::: RECORDS TO PROCESS :::

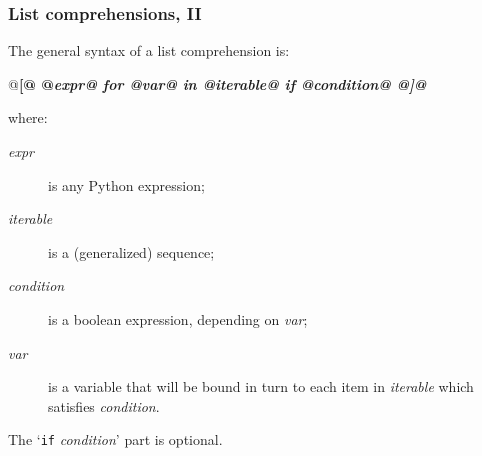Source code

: \documentclass[english,serif,mathserif,xcolor=pdftex,dvipsnames,table]{beamer}
\begin{document}
\begin{frame}[fragile]
  \frametitle{List comprehensions, II}
  \def\e{\ttfamily\itshape}

  The general syntax of a list comprehension is:
  \begin{python}
    @\bf[@ @\e expr@ for @\e var@ in @\e iterable@ if @\e condition@ @\bf]@
  \end{python}
  where:
  \begin{description}
  \item[\e expr] is any Python expression;
  \item[\e iterable] is a (generalized) sequence;
  \item[\e condition] is a boolean expression, depending on
    {\e var};
  \item[\e var] is a variable that will be bound in turn to each item
    in {\e iterable} which satisfies {\e condition}.
  \end{description}

  \+
  The `{\lstinline|if| \e condition}' part is optional.
\end{frame}







\end{document}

:::

■ TASK OBJECTIVE ■
Repeat the records above exactly, without pictures.

■ SOLUTION TO THIS PROBLEM ■
Source code

: \documentclass[english,serif,mathserif,xcolor=pdftex,dvipsnames,table]{beamer}
\begin{document}
\begin{frame}[fragile]
  \frametitle{List comprehensions, II}
  \def\e{\ttfamily\itshape}

  The general syntax of a list comprehension is:
  \begin{python}
    @\bf[@ @\e expr@ for @\e var@ in @\e iterable@ if @\e condition@ @\bf]@
  \end{python}
  where:
  \begin{description}
  \item[\e expr] is any Python expression;
  \item[\e iterable] is a (generalized) sequence;
  \item[\e condition] is a boolean expression, depending on
    {\e var};
  \item[\e var] is a variable that will be bound in turn to each item
    in {\e iterable} which satisfies {\e condition}.
  \end{description}

  \+
  The `{\lstinline|if| \e condition}' part is optional.
\end{frame}







\end{document}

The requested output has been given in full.